Topicality in relation to search ranking algorithms has become of interest for SEO after a recent Google Search Off The Record podcast mentioned the existence of Core Topicality Systems as a part of the ranking algorithms, so it may be useful to think about what those systems could be and what it means for SEO.
Not much is known about what could be a part of those core topicality systems but it is possible to infer what those systems are. Google’s documentation for their commercial cloud search offers a definition of topicality that while it’s not in the context of their own search engine it still provides a useful idea of what Google might mean when it refers to Core Topicality Systems.
This is how that cloud documentation defines topicality:
“Topicality refers to the relevance of a search result to the original query terms.”
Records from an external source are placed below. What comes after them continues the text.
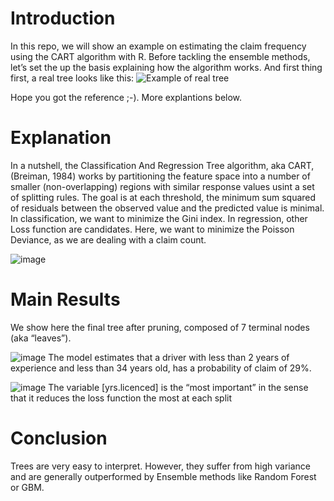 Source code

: # Introduction
In this repo, we will show an example on estimating the claim frequency using the CART algorithm with R. Before tackling the ensemble methods, let’s set the up the basis explaining how the algorithm works. And first thing first, a real tree looks like this:
![Example of real tree](https://github.com/william-tiritilli/Regression-Tree/assets/46381506/b24b829e-bdb7-4499-94ba-d08a22db9ea0)

Hope you got the reference ;-). More explantions below.

# Explanation
In a nutshell, the Classification And Regression Tree algorithm, aka CART, (Breiman, 1984) works by partitioning the feature space into a number of smaller (non-overlapping) regions with similar response values usint a set of splitting rules.
The goal is at each threshold, the minimum sum squared of residuals between the observed value and the predicted value is minimal.
In classification, we want to minimize the Gini index. In regression, other Loss function are candidates. Here, we want to minimize the Poisson Deviance, as we are dealing with a claim count.

![image](https://github.com/william-tiritilli/Regression-Tree/assets/46381506/3e5b3a54-35d9-49a0-a4b7-756f338198f6)

# Main Results
We show here the final tree after pruning, composed of 7 terminal nodes (aka “leaves”).

![image](https://github.com/william-tiritilli/Regression-Tree/assets/46381506/f6da669b-0765-4845-941c-a5d875c042ab)
The model estimates that a driver with less than 2 years of experience and less than 34 years old, has a probability of claim of 29%.

![image](https://github.com/william-tiritilli/Regression-Tree/assets/46381506/037d654e-4953-441f-be75-d9deb0325424)
The variable [yrs.licenced] is the “most important” in the sense that it reduces the loss function the most at each split

# Conclusion
Trees are very easy to interpret. However, they suffer from high variance and are generally outperformed by Ensemble methods like Random Forest or GBM. 






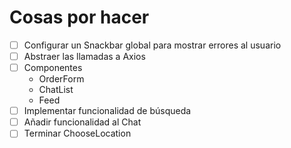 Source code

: # Cosas por hacer

- [ ] Configurar un Snackbar global para mostrar errores al usuario
- [ ] Abstraer las llamadas a Axios
- [ ] Componentes
    - OrderForm
    - ChatList
    - Feed
- [ ] Implementar funcionalidad de búsqueda
- [ ] Añadir funcionalidad al Chat
- [ ] Terminar ChooseLocation

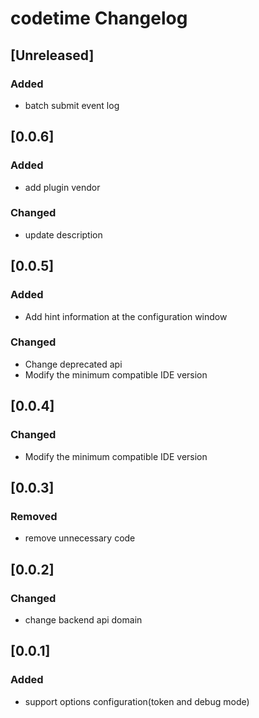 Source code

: <!-- Keep a Changelog guide -> https://keepachangelog.com -->

# codetime Changelog

## [Unreleased]
### Added
- batch submit event log

## [0.0.6]
### Added
- add plugin vendor

### Changed
- update description

## [0.0.5]
### Added
- Add hint information at the configuration window

### Changed
- Change deprecated api
- Modify the minimum compatible IDE version

## [0.0.4]
### Changed
- Modify the minimum compatible IDE version

## [0.0.3]
### Removed
- remove unnecessary code

## [0.0.2]
### Changed
- change backend api domain

## [0.0.1]
### Added
- support options configuration(token and debug mode) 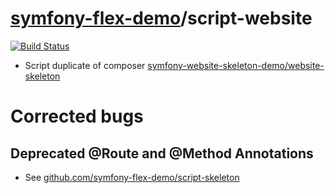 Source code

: # [symfony-flex-demo](https://symfony-flex-demo.github.io)/script-website

[![Build Status](https://travis-ci.org/symfony-flex-demo/script-website.svg?branch=master)](https://travis-ci.org/symfony-flex-demo/script-website)

* Script duplicate of composer [symfony-website-skeleton-demo/website-skeleton](https://github.com/symfony-website-skeleton-demo/website-skeleton)

# Corrected bugs
## Deprecated @Route and @Method Annotations
* See [github.com/symfony-flex-demo/script-skeleton](https://github.com/symfony-flex-demo/script-skeleton)
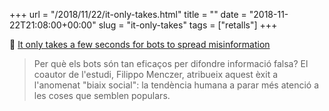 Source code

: +++
url = "/2018/11/22/it-only-takes.html"
title = ""
date = "2018-11-22T21:08:00+00:00"
slug = "it-only-takes"
tags = ["retalls"]
+++

📎 [It only takes a few seconds for bots to spread misinformation](https://arstechnica.com/science/2018/11/study-it-only-takes-a-few-seconds-for-bots-to-spread-misinformation/)

> Per què els bots són tan eficaços per difondre informació falsa? El coautor de l'estudi, Filippo Menczer, atribueix aquest èxit a l'anomenat "biaix social": la tendència humana a parar més atenció a les coses que semblen populars.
That’s a good explanation of the relationship of web pages to search queries in the context of search results. There’s no reason to make it more complicated than that.
How To Achieve Relevance?
A starting point for understanding what might be a component of Google’s Topicality Systems is to start with how search engines understand search queries and represent topics in web page documents.
- Understanding Search Queries
- Understanding Topics
Understanding Search Queries
Understanding what users mean can be said to be about understanding the topic a user is interested in. There’s a taxonomic quality to how people search in that a search engine user might use an ambiguous query when they really mean something more specific.
The first AI system Google deployed was RankBrain, which was deployed to better understand the concepts inherent in search queries. The word concept is broader than the word topic because concepts are abstract representations. A system that understands concepts in search queries can then help the search engine return relevant results on the correct topic.